▶ _PROBLEM REQUIREMENTS_: Pictures excluded, please retype exactly the lines from the start of the data through the line that contains "Migrate Prada bags data", both ends kept, and nothing beyond them.

[Stored dataset items]
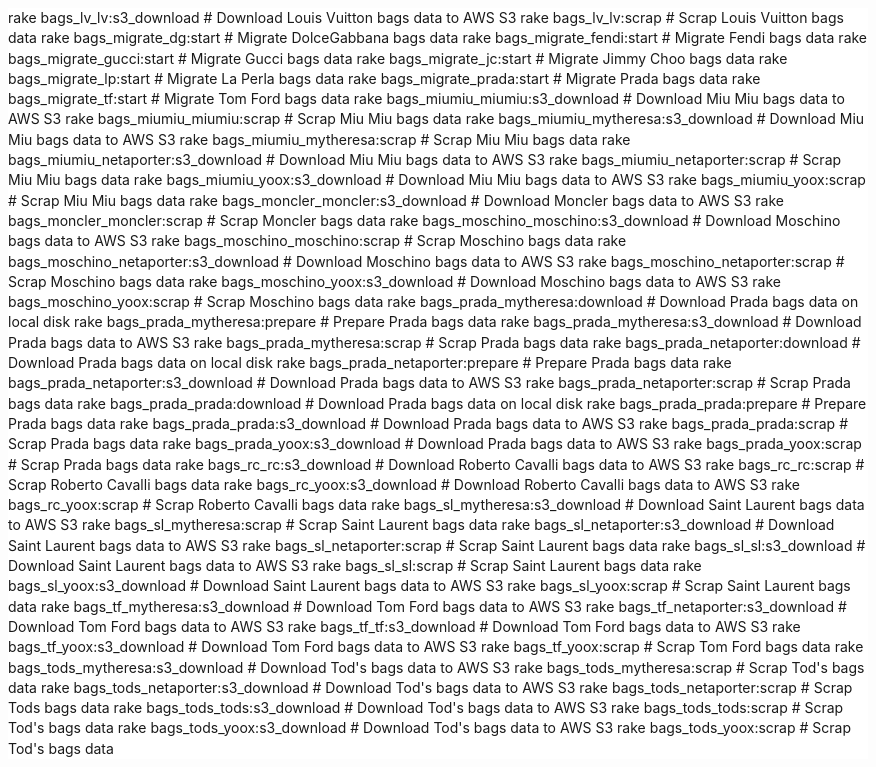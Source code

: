 rake bags_lv_lv:s3_download                  # Download Louis Vuitton bags data to AWS S3
rake bags_lv_lv:scrap                        # Scrap Louis Vuitton bags data
rake bags_migrate_dg:start                   # Migrate DolceGabbana bags data
rake bags_migrate_fendi:start                # Migrate Fendi bags data
rake bags_migrate_gucci:start                # Migrate Gucci bags data
rake bags_migrate_jc:start                   # Migrate Jimmy Choo bags data
rake bags_migrate_lp:start                   # Migrate La Perla bags data
rake bags_migrate_prada:start                # Migrate Prada bags data
rake bags_migrate_tf:start                   # Migrate Tom Ford bags data
rake bags_miumiu_miumiu:s3_download          # Download Miu Miu bags data to AWS S3
rake bags_miumiu_miumiu:scrap                # Scrap Miu Miu bags data
rake bags_miumiu_mytheresa:s3_download       # Download Miu Miu bags data to AWS S3
rake bags_miumiu_mytheresa:scrap             # Scrap Miu Miu bags data
rake bags_miumiu_netaporter:s3_download      # Download Miu Miu bags data to AWS S3
rake bags_miumiu_netaporter:scrap            # Scrap Miu Miu bags data
rake bags_miumiu_yoox:s3_download            # Download Miu Miu bags data to AWS S3
rake bags_miumiu_yoox:scrap                  # Scrap Miu Miu bags data
rake bags_moncler_moncler:s3_download        # Download Moncler bags data to AWS S3
rake bags_moncler_moncler:scrap              # Scrap Moncler bags data
rake bags_moschino_moschino:s3_download      # Download Moschino bags data to AWS S3
rake bags_moschino_moschino:scrap            # Scrap Moschino bags data
rake bags_moschino_netaporter:s3_download    # Download Moschino bags data to AWS S3
rake bags_moschino_netaporter:scrap          # Scrap Moschino bags data
rake bags_moschino_yoox:s3_download          # Download Moschino bags data to AWS S3
rake bags_moschino_yoox:scrap                # Scrap Moschino bags data
rake bags_prada_mytheresa:download           # Download Prada bags data on local disk
rake bags_prada_mytheresa:prepare            # Prepare Prada bags data
rake bags_prada_mytheresa:s3_download        # Download Prada bags data to AWS S3
rake bags_prada_mytheresa:scrap              # Scrap Prada bags data
rake bags_prada_netaporter:download          # Download Prada bags data on local disk
rake bags_prada_netaporter:prepare           # Prepare Prada bags data
rake bags_prada_netaporter:s3_download       # Download Prada bags data to AWS S3
rake bags_prada_netaporter:scrap             # Scrap Prada bags data
rake bags_prada_prada:download               # Download Prada bags data on local disk
rake bags_prada_prada:prepare                # Prepare Prada bags data
rake bags_prada_prada:s3_download            # Download Prada bags data to AWS S3
rake bags_prada_prada:scrap                  # Scrap Prada bags data
rake bags_prada_yoox:s3_download             # Download Prada bags data to AWS S3
rake bags_prada_yoox:scrap                   # Scrap Prada bags data
rake bags_rc_rc:s3_download                  # Download Roberto Cavalli bags data to AWS S3
rake bags_rc_rc:scrap                        # Scrap Roberto Cavalli bags data
rake bags_rc_yoox:s3_download                # Download Roberto Cavalli bags data to AWS S3
rake bags_rc_yoox:scrap                      # Scrap Roberto Cavalli bags data
rake bags_sl_mytheresa:s3_download           # Download Saint Laurent bags data to AWS S3
rake bags_sl_mytheresa:scrap                 # Scrap Saint Laurent bags data
rake bags_sl_netaporter:s3_download          # Download Saint Laurent bags data to AWS S3
rake bags_sl_netaporter:scrap                # Scrap Saint Laurent bags data
rake bags_sl_sl:s3_download                  # Download Saint Laurent bags data to AWS S3
rake bags_sl_sl:scrap                        # Scrap Saint Laurent bags data
rake bags_sl_yoox:s3_download                # Download Saint Laurent bags data to AWS S3
rake bags_sl_yoox:scrap                      # Scrap Saint Laurent bags data
rake bags_tf_mytheresa:s3_download           # Download Tom Ford bags data to AWS S3
rake bags_tf_netaporter:s3_download          # Download Tom Ford bags data to AWS S3
rake bags_tf_tf:s3_download                  # Download Tom Ford bags data to AWS S3
rake bags_tf_yoox:s3_download                # Download Tom Ford bags data to AWS S3
rake bags_tf_yoox:scrap                      # Scrap Tom Ford bags data
rake bags_tods_mytheresa:s3_download         # Download Tod's bags data to AWS S3
rake bags_tods_mytheresa:scrap               # Scrap Tod's bags data
rake bags_tods_netaporter:s3_download        # Download Tod's bags data to AWS S3
rake bags_tods_netaporter:scrap              # Scrap Tods bags data
rake bags_tods_tods:s3_download              # Download Tod's bags data to AWS S3
rake bags_tods_tods:scrap                    # Scrap Tod's bags data
rake bags_tods_yoox:s3_download              # Download Tod's bags data to AWS S3
rake bags_tods_yoox:scrap                    # Scrap Tod's bags data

▶ _RESPONSE_:
Source code

: rake bags_lv_lv:s3_download                  # Download Louis Vuitton bags data to AWS S3
rake bags_lv_lv:scrap                        # Scrap Louis Vuitton bags data
rake bags_migrate_dg:start                   # Migrate DolceGabbana bags data
rake bags_migrate_fendi:start                # Migrate Fendi bags data
rake bags_migrate_gucci:start                # Migrate Gucci bags data
rake bags_migrate_jc:start                   # Migrate Jimmy Choo bags data
rake bags_migrate_lp:start                   # Migrate La Perla bags data
rake bags_migrate_prada:start                # Migrate Prada bags data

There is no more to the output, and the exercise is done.